(Dataset content Opens)
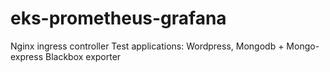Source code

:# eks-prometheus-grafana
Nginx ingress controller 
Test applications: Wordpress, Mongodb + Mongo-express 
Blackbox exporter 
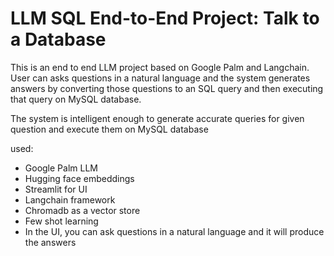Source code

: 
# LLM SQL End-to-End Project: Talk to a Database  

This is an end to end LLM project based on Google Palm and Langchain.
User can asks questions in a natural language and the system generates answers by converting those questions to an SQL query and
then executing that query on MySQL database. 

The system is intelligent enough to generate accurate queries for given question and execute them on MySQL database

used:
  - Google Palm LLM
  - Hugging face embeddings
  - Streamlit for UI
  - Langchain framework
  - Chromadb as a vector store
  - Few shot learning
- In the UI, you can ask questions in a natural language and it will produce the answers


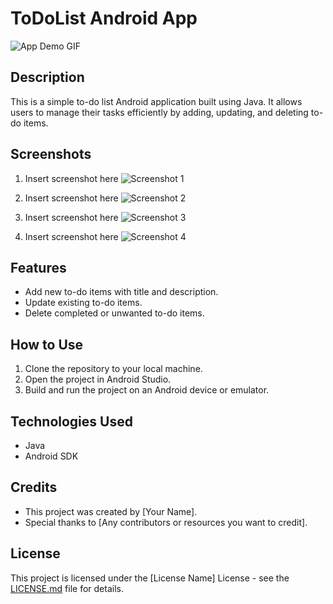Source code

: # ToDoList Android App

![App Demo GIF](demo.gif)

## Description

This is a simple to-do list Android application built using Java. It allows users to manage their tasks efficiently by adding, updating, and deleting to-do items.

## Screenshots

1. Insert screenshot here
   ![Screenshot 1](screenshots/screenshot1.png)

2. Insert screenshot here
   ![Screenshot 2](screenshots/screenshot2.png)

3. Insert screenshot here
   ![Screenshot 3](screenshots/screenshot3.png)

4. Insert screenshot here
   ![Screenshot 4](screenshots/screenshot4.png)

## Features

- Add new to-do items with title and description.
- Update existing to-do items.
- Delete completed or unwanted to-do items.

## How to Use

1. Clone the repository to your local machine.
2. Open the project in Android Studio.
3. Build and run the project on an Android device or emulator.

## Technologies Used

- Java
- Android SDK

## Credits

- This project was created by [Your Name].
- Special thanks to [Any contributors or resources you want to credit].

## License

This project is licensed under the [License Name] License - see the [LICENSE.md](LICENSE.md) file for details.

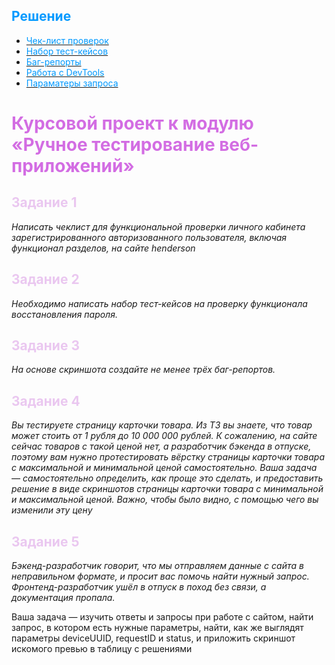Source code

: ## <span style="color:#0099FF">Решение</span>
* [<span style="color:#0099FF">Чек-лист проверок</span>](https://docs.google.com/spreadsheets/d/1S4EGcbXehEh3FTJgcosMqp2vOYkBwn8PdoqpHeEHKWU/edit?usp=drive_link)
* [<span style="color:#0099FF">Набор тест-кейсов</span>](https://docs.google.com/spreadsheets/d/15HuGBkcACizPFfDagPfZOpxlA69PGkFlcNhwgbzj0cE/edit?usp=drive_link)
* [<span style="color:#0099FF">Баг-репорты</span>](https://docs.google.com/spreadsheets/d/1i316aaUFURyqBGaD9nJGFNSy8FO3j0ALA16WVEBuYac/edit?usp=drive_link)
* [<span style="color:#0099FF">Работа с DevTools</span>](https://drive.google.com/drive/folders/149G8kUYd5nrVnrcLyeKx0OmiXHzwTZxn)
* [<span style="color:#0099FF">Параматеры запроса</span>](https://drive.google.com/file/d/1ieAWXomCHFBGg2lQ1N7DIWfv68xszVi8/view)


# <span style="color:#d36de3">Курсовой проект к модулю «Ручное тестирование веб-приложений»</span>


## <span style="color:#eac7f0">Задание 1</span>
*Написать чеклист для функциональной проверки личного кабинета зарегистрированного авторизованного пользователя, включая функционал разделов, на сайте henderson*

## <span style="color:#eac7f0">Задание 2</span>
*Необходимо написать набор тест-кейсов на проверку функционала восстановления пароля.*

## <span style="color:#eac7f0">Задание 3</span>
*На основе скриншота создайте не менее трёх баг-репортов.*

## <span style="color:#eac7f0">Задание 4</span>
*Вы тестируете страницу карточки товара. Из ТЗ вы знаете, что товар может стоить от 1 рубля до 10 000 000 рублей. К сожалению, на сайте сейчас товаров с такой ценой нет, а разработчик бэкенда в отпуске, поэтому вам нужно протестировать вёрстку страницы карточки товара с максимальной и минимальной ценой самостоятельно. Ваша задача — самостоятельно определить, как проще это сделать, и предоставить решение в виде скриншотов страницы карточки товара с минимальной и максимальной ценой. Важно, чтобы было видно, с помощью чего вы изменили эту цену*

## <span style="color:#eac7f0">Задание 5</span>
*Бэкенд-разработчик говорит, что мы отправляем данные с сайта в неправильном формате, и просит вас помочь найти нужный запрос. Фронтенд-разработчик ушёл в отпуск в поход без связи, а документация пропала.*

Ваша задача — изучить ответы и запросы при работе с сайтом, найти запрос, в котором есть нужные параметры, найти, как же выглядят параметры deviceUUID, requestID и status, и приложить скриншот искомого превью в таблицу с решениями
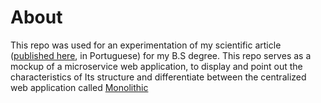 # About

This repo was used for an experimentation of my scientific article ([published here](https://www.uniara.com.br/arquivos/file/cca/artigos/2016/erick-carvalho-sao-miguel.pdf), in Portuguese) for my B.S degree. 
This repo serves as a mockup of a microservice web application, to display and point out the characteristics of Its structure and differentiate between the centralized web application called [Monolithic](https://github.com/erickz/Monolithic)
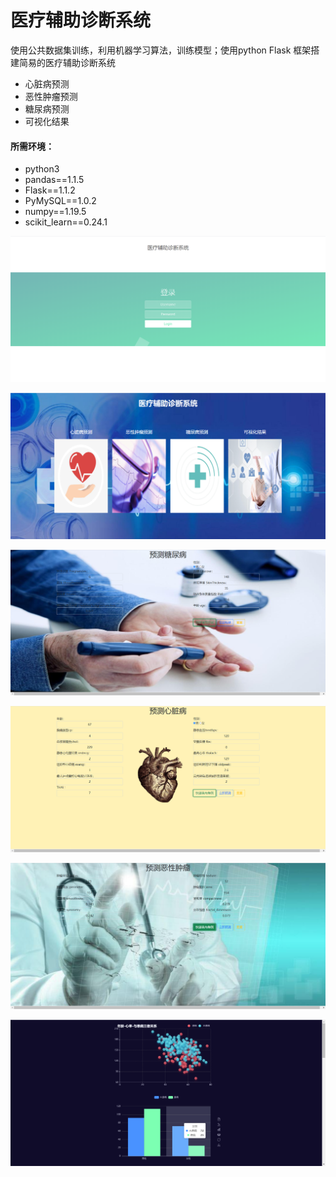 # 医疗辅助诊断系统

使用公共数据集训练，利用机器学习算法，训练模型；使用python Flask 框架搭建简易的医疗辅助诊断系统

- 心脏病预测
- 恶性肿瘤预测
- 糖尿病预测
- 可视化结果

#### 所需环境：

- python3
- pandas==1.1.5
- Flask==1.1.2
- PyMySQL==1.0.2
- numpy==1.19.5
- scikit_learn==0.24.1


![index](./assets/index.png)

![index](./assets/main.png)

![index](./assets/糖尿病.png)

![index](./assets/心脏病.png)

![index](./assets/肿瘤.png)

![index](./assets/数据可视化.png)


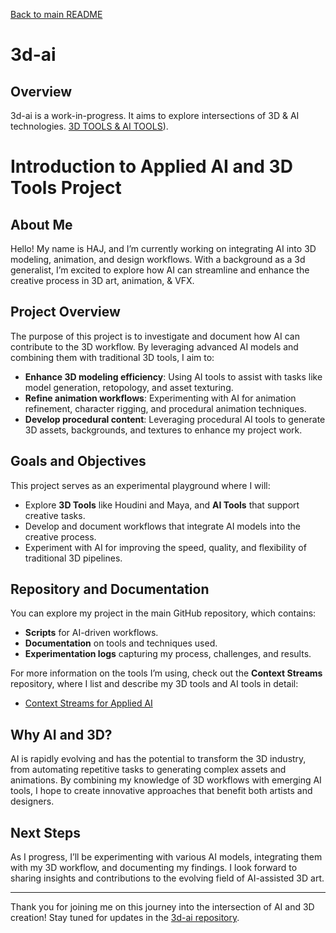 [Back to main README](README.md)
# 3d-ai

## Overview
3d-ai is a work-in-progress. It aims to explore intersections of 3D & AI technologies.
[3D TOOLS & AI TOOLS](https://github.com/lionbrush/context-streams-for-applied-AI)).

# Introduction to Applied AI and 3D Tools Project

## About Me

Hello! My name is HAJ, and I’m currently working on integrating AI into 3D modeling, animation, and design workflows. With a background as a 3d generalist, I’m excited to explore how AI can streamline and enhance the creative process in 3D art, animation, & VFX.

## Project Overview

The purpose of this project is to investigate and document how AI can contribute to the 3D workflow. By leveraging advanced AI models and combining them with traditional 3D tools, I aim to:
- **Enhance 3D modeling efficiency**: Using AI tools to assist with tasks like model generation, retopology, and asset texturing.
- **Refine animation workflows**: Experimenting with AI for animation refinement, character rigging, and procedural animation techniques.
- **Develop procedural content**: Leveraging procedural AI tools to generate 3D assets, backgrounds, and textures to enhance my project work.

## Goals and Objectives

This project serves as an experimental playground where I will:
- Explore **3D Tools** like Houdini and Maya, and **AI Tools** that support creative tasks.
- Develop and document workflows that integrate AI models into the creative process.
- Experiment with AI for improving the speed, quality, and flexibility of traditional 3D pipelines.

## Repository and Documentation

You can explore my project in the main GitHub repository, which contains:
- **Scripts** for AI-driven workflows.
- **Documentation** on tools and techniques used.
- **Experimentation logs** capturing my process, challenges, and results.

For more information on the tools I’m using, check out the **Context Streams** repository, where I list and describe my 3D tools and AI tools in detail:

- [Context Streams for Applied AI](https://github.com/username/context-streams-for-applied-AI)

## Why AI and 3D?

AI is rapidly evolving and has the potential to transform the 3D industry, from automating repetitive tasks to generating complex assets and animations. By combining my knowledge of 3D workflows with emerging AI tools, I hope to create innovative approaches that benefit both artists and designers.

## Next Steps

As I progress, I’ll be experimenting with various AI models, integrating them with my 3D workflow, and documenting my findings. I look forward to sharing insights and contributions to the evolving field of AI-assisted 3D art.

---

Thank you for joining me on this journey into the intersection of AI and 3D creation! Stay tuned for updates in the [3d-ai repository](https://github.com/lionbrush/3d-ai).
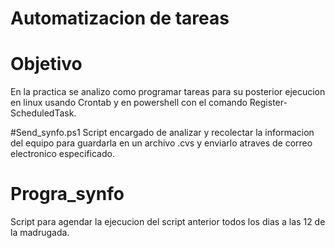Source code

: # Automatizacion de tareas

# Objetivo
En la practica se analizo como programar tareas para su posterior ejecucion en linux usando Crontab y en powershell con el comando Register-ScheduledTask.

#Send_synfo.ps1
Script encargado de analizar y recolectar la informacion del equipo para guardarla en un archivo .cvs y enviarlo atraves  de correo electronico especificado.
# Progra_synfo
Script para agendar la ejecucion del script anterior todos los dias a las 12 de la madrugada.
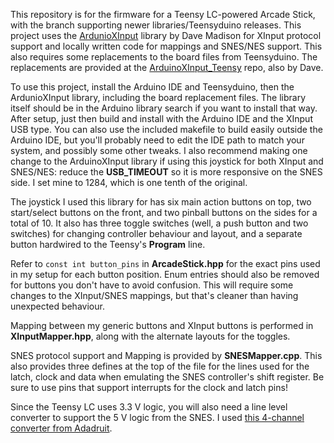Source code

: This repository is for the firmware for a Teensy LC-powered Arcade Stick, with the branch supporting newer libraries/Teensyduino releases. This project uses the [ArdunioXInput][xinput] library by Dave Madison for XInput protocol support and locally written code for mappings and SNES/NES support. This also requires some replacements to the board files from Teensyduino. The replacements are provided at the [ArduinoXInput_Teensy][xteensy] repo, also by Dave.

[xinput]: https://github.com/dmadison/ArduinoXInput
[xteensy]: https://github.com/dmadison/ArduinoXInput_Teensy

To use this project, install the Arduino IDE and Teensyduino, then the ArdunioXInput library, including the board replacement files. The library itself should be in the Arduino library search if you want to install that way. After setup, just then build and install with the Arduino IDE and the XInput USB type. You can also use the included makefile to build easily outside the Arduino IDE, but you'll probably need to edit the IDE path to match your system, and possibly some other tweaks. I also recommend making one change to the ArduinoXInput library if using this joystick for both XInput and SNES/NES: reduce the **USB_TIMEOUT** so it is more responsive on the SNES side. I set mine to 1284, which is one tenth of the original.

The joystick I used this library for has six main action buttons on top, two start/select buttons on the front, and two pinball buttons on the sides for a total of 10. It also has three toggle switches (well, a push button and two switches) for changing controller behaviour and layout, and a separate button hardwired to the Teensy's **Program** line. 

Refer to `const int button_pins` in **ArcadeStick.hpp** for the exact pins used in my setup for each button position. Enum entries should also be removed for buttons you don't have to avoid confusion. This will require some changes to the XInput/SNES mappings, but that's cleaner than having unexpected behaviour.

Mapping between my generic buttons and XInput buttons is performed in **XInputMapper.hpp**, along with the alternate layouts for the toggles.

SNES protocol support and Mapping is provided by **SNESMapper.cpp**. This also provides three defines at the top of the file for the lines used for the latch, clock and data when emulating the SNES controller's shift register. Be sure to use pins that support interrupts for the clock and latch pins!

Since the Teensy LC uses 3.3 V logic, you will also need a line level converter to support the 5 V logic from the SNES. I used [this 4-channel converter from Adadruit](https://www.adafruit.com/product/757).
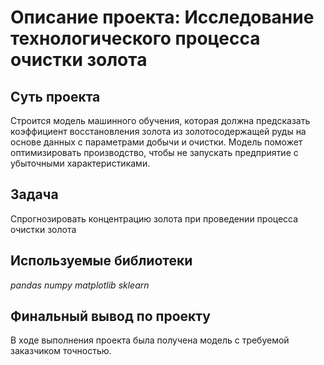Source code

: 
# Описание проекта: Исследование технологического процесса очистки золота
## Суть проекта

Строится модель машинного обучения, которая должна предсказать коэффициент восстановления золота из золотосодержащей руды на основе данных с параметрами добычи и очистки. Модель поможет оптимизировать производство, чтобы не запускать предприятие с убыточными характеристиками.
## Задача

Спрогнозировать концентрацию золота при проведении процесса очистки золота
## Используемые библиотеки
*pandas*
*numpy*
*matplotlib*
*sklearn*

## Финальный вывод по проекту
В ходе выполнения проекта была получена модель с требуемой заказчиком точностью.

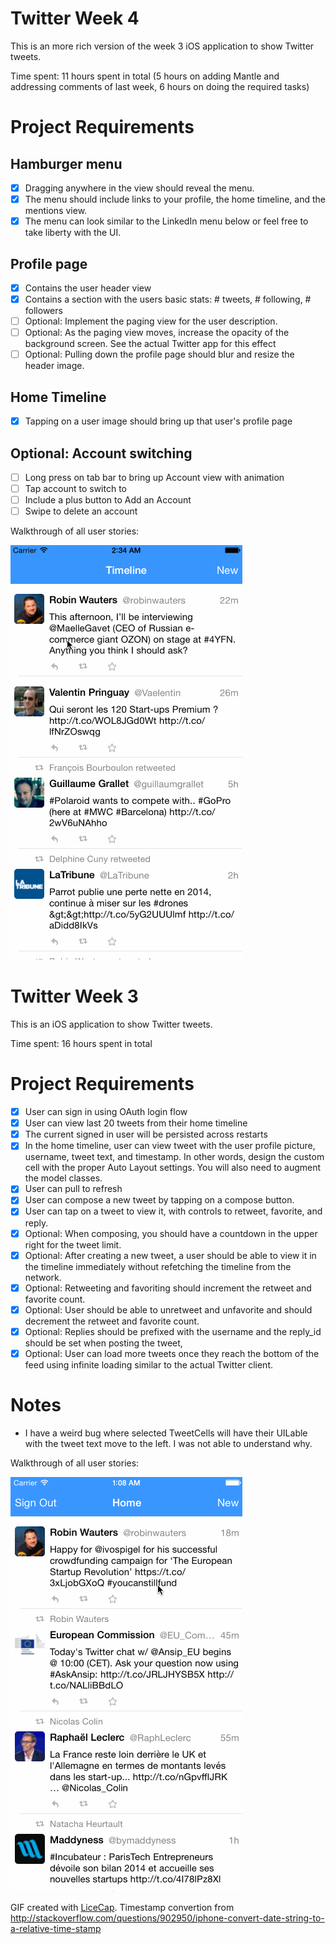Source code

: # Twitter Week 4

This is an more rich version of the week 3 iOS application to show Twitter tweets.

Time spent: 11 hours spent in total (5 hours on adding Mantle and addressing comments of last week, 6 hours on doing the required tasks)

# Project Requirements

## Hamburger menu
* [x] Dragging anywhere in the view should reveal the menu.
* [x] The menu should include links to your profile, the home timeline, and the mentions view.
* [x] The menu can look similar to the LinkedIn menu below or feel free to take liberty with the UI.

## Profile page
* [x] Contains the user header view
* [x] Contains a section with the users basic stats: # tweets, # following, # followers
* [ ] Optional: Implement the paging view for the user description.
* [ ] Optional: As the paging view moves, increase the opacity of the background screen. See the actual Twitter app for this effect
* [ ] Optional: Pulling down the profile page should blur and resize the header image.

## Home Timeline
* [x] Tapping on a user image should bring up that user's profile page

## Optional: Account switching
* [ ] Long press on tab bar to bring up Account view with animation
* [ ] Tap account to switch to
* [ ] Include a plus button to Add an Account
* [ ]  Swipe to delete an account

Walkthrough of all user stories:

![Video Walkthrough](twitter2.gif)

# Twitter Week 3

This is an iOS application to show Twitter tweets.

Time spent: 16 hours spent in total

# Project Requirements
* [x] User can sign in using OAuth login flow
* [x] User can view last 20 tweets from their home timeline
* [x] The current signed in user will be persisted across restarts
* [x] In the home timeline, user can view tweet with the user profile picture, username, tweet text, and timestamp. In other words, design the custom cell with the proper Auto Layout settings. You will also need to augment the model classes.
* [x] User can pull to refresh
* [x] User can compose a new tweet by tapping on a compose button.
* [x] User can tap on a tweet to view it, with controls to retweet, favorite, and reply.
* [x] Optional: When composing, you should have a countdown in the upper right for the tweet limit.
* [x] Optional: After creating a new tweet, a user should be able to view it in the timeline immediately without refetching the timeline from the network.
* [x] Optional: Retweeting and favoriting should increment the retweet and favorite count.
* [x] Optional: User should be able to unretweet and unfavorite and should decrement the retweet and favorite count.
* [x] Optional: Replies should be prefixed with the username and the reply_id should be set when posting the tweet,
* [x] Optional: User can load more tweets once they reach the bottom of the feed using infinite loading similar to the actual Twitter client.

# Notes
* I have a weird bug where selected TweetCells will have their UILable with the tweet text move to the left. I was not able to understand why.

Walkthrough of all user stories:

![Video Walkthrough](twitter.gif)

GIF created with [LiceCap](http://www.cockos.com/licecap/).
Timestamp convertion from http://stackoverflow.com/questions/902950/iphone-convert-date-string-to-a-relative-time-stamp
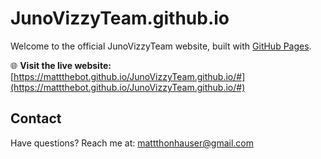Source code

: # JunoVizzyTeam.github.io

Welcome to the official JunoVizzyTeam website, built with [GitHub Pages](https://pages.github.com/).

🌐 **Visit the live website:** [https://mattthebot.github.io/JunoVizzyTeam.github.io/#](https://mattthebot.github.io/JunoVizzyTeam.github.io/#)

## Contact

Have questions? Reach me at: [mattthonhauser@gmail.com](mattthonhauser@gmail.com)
(Dataset content Closes)
▶ **About this exercise**:
If a line contains the word "built", it counts; say how many such lines there are in the data above, and nothing else.

▶ **Answer to this task**:
2